Neuroendocrine tumors are derived from amine precursor uptake and decarboxylation cells of the diffuse neuroendocrine system. Most neuroendocrine tumors develop in the gastrointestinal tract, pancreas, and lung, although they can develop anywhere in the body. We describe a patient who had an asymptomatic choroidal neuroendocrine metastasis as the initial manifestation of systemic disease. The location of the primary tumor is unknown.
Report of a case
A 57-year-old man was referred to an ophthalmologist following a routine examination by his optician that revealed a choroidal tumor in his right eye. Three years previously he was examined because of symptoms of prostatism and incidentally was found to have multiple lesions on liver ultrasonography. The liver biopsy specimen at that time was described as metastatic adenocarcinoma, with the primary lesion considered to be of pancreatic or intestinal origin. However, despite extensive investigations, the primary source could not be found and no treatment was deemed feasible.
On examination, visual acuity was 20/20 OU. A lightly pigmented choroidal tumor was present superonasally (Figure 1). On ultrasonography, this had a thickness of 7 mm with basal dimensions of 14 × 12 mm.
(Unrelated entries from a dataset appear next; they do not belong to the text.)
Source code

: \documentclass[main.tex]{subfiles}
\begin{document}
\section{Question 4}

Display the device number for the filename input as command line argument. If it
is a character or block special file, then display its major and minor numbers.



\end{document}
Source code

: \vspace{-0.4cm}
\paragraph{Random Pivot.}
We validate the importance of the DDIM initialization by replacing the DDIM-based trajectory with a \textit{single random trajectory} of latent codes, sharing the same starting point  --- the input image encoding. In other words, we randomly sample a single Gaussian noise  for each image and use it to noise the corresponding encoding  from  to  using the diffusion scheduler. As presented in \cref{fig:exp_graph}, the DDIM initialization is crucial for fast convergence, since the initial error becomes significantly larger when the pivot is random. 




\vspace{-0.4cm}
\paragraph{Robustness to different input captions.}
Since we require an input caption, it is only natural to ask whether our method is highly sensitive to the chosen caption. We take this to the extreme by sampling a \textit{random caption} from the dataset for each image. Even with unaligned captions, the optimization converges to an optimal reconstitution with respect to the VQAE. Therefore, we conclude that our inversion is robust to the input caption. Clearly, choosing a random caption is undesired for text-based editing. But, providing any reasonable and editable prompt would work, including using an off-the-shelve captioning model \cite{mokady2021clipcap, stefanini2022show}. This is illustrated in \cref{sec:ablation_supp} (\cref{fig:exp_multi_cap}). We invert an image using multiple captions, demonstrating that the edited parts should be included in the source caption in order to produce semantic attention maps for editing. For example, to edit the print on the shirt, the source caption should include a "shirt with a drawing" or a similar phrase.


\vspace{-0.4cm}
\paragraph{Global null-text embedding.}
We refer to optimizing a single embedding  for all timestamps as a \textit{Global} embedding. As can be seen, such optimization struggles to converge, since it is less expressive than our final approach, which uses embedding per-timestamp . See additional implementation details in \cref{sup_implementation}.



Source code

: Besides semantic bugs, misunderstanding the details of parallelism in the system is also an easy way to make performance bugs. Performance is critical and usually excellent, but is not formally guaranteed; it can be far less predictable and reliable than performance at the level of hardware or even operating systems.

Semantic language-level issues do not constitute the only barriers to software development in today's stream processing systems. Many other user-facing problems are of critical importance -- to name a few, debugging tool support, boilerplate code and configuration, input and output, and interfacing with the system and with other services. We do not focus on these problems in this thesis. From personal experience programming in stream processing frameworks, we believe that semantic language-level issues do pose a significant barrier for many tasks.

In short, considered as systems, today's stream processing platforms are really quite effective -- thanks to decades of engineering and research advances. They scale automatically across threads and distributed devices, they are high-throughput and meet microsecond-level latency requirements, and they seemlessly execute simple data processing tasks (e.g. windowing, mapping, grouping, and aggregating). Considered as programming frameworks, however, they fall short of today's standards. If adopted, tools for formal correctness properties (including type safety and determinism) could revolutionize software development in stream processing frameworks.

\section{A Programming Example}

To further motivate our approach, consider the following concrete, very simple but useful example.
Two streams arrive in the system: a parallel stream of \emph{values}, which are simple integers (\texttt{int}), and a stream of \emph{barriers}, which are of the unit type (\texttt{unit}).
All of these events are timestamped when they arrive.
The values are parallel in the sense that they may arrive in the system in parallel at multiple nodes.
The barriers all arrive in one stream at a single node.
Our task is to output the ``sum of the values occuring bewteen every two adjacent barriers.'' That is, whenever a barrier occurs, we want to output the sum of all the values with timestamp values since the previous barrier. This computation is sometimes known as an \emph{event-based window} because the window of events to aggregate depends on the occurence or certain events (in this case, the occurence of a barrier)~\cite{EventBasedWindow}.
A partial-thickness scleral flap was fashioned, and the tumor was excised together with deep scleral lamellae, without damaging retina. At the end of the procedure, a ruthenium plaque was placed over the excision area. This was removed after delivering a dose of 100 Gy to a depth of 2 mm.
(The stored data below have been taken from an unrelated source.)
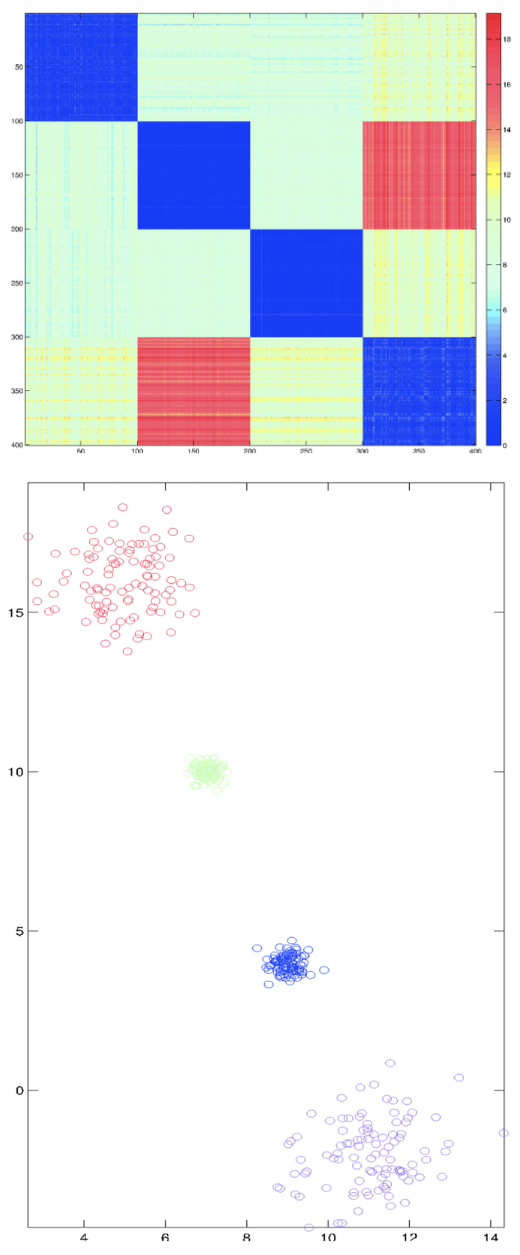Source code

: \documentclass{article}
\begin{document}
\begin{center}
    \includegraphics[scale=0.5]{images/Q2P4C.png}
\end{center}

\begin{center}
    \includegraphics[scale=0.5]{images/Q2P4D.png}
\end{center}
\end{document}
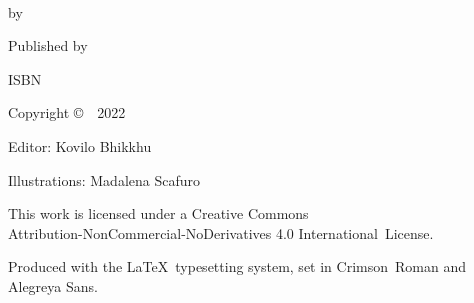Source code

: \cleartoverso
\thispagestyle{empty}

{\copyrightsize
\centering
\setlength{\parindent}{0pt}%
\setlength{\parskip}{0.8\baselineskip}%

\thetitle\\
by \theauthor

Published by \thePublisher

ISBN \theISBN

Copyright \copyright\ \theauthor\ 2022

Editor: Kovilo Bhikkhu

Illustrations: Madalena Scafuro

\vfill

This work is licensed under a Creative Commons\\
Attribution-NonCommercial-NoDerivatives 4.0 International~License.

Produced with the \LaTeX\ typesetting system, set in Crimson~Roman and Alegreya Sans.

\theEditionInfo

}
Fundus photograph of right eye showing a superonasal lightly pigmented choroidal tumor.
Macroscopically, the tumor was pale and vascular. Microscopy revealed amelanotic spindle and round cells, which formed cords and clusters between vascularized, dense, amorphic, congophilic stroma (Figure 2). The cells stained positive for cytokeratins, synaptophysin, chromogranin A, the brain-devived antigen PGP 9.5, and the antibody NKIC3 (Figure 3and Figure 4). Negative staining was demonstrated for calcitonin, neurofilament protein, pancreatic polypeptide, HMB-45 (melanoma marker), serotonin, and corticotropin. S100 protein–labeled cells were demonstrated at the interface between cell cords and stroma (Figure 5). Electron microscopy demonstrated the presence of neurosecretory granules and confirmed the prence of amyloid in the stroma (Figure 6). These features were consistent with a diagnosis of neuroendocrine tumor.
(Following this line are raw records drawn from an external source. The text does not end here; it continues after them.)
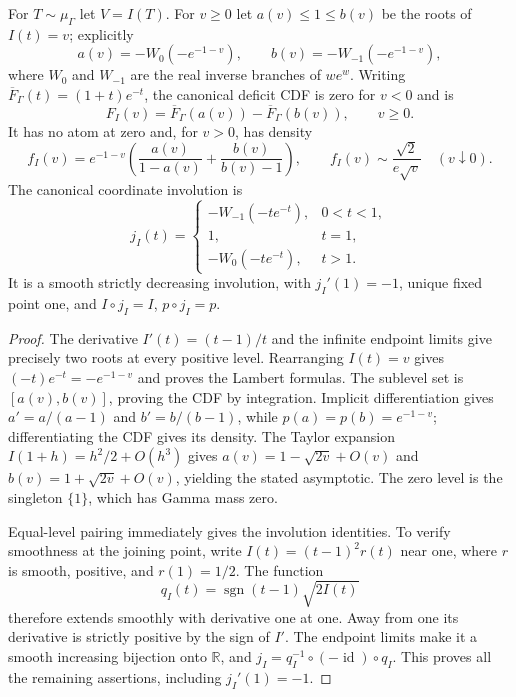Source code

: \begin{proposition}
\label{final:P4-data}
For $T\sim\mu_\Gamma$ let $V=I(T)$.  For $v\geq0$ let
$a(v)\leq1\leq b(v)$ be the roots of $I(t)=v$; explicitly
\[
 a(v)=-W_0(-e^{-1-v}),\qquad
 b(v)=-W_{-1}(-e^{-1-v}),
\]
where $W_0$ and $W_{-1}$ are the real inverse branches of $w e^w$.
Writing $\overline F_\Gamma(t)=(1+t)e^{-t}$, the canonical deficit
CDF is zero for $v<0$ and is
\begin{equation}
 F_I(v)=\overline F_\Gamma(a(v))-\overline F_\Gamma(b(v)),
                \qquad v\geq0.\label{final:eq-deficit-cdf}
\end{equation}
It has no atom at zero and, for $v>0$, has density
\begin{equation}
 f_I(v)=e^{-1-v}
 \left(\frac{a(v)}{1-a(v)}+\frac{b(v)}{b(v)-1}\right),
 \qquad f_I(v)\sim\frac{\sqrt2}{e\sqrt v}\quad(v\downarrow0).
 \label{final:eq-deficit-density}
\end{equation}
The canonical coordinate involution is
\begin{equation}
 j_I(t)=
 \begin{cases}
 -W_{-1}(-te^{-t}),&0<t<1,\\
 1,&t=1,\\
 -W_0(-te^{-t}),&t>1.
 \end{cases}\label{final:eq-deficit-involution}
\end{equation}
It is a smooth strictly decreasing involution, with $j_I'(1)=-1$,
unique fixed point one, and $I\circ j_I=I$, $p\circ j_I=p$.
\end{proposition}
\begin{proof}
The derivative $I'(t)=(t-1)/t$ and the infinite endpoint limits
give precisely two roots at every positive level.  Rearranging
$I(t)=v$ gives $(-t)e^{-t}=-e^{-1-v}$ and proves the Lambert
formulas.  The sublevel set is $[a(v),b(v)]$, proving the CDF by
integration.  Implicit differentiation gives
$a'=a/(a-1)$ and $b'=b/(b-1)$, while
$p(a)=p(b)=e^{-1-v}$; differentiating the CDF gives its density.
The Taylor expansion $I(1+h)=h^2/2+O(h^3)$ gives
$a(v)=1-\sqrt{2v}+O(v)$ and
$b(v)=1+\sqrt{2v}+O(v)$, yielding the stated asymptotic.
The zero level is the singleton $\{1\}$, which has Gamma mass zero.

Equal-level pairing immediately gives the involution identities.
To verify smoothness at the joining point, write
$I(t)=(t-1)^2 r(t)$ near one, where $r$ is smooth, positive, and
$r(1)=1/2$.  The function
\[
 q_I(t)=\operatorname{sgn}(t-1)\sqrt{2I(t)}
\]
therefore extends smoothly with derivative one at one.  Away from
one its derivative is strictly positive by the sign of $I'$.
The endpoint limits make it a smooth increasing bijection onto
$\mathbb R$, and
$j_I=q_I^{-1}\circ(-\operatorname{id})\circ q_I$.
This proves all the remaining assertions, including $j_I'(1)=-1$.
\end{proof}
Microscopic section of the choroidal tumor showing a collection of spindle cells surrounded by eosinophilic extracellular material (hematoxylin-eosin, original magnification ×200).
Microscopic section of the choroidal tumor viewed with polarizing light microscopy to reveal a central area of linear congo red staining with surrounding apple-green birefringence of filamentous deposits at 90° to the linear deposit (Congo red, original magnification ×200).
Microscopic section revealing that the spindle-shaped cells are all strongly reactive for chromogranin (immunoperoxidase, original magnification ×200).
Microscopic section reveals S100 sustentacular cells are present at the margins of the cell aggregates (immunoperoxidase, original magnification ×200).
Electron micrograph of tumor cells displaying prominent neurosecretory granules within the cytoplasm at different stages of maturation (original magnification ×21,000).
The patient subsequently developed cushingoid features. He also developed cutaneous hyperpigmentation. Biochemical investigations confirmed the diagnosis of Cushing syndrome caused by ectopic corticotropin production. In addition to a high serum corticotropin and high urinary free cortisol levels, the patient had a high 24-hour urine 5-hydroxyindoleacetic acid level. Computed tomographic examination of the chest revealed no pulmonary lesion, but abdominal computed tomography showed that the liver was almost completely replaced by tumor. The pancreatic head was bulky but no discrete tumor was seen. Metastases were also seen in the sacrum. A second liver biopsy specimen revealed neuroendocrine tumor.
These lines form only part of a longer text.